Assigned task: Your answer should be the lines below from the one with "## Documentation_libs_to_kg" to the one with "### Radon_raw_libs_to_kg", both included, given again exactly and with nothing added.

Task input:

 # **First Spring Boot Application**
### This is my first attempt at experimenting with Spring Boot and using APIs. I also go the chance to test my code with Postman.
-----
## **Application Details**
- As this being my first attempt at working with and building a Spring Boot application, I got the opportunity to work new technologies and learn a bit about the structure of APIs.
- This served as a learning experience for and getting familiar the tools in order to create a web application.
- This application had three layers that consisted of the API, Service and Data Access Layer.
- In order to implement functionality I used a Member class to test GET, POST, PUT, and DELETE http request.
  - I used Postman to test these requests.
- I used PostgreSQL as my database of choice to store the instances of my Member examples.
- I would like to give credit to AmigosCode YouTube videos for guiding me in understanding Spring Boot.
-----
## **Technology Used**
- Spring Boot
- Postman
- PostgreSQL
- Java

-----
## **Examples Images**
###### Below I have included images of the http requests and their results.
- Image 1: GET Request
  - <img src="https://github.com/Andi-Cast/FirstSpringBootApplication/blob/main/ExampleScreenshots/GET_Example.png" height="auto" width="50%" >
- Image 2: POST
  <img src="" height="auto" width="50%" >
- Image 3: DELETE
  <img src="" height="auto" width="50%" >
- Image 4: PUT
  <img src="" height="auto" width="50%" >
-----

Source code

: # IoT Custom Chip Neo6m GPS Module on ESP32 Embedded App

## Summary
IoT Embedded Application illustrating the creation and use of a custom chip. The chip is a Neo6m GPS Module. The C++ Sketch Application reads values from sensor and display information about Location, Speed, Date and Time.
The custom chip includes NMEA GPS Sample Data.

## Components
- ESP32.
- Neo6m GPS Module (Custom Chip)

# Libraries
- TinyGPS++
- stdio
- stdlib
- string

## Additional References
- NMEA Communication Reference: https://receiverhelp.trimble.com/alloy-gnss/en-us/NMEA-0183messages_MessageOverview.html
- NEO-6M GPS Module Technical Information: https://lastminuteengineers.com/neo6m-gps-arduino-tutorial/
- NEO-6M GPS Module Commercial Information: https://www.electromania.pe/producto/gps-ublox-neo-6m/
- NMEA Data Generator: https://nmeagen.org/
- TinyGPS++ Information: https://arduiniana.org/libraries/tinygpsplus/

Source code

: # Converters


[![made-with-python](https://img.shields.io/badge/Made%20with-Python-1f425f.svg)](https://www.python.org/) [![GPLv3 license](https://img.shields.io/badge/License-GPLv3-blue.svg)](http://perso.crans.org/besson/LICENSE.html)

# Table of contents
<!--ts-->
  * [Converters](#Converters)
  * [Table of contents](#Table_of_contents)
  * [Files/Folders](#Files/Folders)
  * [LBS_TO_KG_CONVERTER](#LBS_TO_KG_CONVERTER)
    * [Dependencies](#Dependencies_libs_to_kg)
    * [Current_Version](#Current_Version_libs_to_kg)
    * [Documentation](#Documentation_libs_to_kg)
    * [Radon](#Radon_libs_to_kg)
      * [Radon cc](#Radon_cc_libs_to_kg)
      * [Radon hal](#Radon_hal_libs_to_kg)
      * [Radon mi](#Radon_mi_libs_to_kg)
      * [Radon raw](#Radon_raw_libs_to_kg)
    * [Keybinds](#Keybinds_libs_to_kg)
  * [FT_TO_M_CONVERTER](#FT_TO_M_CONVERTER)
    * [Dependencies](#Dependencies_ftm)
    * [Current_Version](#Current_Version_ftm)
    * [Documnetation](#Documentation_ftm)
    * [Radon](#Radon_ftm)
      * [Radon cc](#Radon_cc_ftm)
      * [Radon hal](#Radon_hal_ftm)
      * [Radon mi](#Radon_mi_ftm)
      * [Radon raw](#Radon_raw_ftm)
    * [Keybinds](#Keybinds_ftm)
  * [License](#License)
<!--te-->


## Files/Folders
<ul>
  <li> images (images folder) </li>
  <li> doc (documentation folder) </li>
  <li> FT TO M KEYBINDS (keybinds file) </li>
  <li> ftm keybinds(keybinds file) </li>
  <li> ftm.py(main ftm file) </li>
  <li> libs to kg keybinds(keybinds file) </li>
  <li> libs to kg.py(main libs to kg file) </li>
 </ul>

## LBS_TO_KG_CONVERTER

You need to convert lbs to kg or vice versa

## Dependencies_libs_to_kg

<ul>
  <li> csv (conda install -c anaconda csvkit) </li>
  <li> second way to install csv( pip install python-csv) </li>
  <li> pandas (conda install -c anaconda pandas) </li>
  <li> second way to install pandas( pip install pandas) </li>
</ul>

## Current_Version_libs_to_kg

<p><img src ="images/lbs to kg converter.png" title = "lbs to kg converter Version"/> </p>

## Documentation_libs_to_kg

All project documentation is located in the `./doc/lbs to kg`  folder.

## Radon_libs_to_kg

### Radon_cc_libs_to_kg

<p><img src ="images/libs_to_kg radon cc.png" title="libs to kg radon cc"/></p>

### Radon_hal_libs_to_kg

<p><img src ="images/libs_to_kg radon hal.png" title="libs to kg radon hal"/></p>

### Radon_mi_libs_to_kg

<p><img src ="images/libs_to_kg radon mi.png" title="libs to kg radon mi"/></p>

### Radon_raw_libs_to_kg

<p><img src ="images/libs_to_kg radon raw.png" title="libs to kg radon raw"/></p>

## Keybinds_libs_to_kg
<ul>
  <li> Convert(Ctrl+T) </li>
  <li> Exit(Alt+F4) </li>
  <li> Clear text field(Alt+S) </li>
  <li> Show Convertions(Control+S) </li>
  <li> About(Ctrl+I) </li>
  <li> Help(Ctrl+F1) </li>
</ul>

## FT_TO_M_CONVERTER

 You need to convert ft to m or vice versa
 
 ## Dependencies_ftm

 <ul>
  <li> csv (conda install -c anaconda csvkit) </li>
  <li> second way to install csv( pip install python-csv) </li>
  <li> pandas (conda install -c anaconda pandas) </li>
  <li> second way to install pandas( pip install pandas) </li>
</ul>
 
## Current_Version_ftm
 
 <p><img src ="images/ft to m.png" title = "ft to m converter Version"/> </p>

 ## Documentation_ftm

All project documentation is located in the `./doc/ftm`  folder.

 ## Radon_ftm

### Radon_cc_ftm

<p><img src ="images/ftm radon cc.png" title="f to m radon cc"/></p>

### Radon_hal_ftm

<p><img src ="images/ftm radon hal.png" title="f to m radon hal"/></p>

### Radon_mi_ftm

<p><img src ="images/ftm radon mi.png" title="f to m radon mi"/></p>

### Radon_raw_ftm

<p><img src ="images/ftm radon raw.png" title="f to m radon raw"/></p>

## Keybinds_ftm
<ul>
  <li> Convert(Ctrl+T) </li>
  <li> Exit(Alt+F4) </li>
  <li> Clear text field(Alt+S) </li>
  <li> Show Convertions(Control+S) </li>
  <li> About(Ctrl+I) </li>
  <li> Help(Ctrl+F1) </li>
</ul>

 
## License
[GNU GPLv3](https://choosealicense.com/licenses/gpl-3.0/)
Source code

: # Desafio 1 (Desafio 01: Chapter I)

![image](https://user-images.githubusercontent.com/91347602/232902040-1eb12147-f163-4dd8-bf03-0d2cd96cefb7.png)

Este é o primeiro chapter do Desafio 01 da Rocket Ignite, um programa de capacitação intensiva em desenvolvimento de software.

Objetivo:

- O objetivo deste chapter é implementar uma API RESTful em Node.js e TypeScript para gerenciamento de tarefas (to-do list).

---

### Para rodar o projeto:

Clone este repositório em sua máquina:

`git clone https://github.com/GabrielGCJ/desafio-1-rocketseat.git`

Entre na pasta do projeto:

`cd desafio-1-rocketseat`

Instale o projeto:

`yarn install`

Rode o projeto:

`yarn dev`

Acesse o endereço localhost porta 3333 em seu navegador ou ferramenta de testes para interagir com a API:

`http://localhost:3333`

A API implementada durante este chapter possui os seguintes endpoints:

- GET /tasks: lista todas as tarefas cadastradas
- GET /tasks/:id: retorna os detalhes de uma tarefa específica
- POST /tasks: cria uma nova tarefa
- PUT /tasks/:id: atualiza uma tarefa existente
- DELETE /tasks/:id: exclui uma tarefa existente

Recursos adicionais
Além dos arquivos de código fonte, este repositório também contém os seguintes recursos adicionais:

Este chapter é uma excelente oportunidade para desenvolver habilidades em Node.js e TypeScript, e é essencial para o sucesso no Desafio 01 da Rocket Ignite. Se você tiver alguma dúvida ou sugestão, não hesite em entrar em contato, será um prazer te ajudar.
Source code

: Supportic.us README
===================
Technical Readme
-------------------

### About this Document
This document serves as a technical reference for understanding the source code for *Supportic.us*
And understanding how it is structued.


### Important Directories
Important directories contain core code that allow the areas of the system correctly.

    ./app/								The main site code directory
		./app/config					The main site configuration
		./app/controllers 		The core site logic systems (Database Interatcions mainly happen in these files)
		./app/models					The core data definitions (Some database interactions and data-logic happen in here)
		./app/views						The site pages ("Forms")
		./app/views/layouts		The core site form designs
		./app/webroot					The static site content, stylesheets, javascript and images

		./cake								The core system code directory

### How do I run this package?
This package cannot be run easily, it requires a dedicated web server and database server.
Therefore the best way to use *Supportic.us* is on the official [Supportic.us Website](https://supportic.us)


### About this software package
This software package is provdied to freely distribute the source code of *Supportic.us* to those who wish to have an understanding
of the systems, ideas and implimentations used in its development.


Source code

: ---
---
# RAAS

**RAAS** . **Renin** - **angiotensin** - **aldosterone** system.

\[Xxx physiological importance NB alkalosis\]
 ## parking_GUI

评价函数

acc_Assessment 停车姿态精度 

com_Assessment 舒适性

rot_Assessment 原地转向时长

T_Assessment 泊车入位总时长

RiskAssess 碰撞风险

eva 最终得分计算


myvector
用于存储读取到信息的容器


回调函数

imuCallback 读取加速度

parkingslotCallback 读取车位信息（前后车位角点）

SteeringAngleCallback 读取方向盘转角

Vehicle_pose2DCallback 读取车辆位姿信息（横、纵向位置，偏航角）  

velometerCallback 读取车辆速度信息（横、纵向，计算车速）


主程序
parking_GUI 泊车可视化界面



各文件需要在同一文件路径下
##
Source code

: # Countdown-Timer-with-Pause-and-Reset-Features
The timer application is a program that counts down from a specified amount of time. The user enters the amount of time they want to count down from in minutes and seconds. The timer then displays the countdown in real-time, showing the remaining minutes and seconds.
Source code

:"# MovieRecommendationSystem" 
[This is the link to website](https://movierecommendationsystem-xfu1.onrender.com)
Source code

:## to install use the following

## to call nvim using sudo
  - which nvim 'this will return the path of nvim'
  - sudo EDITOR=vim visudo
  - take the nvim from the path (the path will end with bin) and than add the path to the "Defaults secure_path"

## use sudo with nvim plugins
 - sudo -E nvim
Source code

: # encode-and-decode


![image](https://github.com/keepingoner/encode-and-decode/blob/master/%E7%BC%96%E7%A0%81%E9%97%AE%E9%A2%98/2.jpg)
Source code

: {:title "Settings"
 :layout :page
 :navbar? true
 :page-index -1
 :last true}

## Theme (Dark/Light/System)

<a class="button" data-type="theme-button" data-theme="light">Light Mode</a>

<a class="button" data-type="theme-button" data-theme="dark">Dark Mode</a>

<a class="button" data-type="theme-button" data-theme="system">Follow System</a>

Task answer:
## Documentation_libs_to_kg

All project documentation is located in the `./doc/lbs to kg`  folder.

## Radon_libs_to_kg

### Radon_cc_libs_to_kg

<p><img src ="images/libs_to_kg radon cc.png" title="libs to kg radon cc"/></p>

### Radon_hal_libs_to_kg

<p><img src ="images/libs_to_kg radon hal.png" title="libs to kg radon hal"/></p>

### Radon_mi_libs_to_kg

<p><img src ="images/libs_to_kg radon mi.png" title="libs to kg radon mi"/></p>

### Radon_raw_libs_to_kg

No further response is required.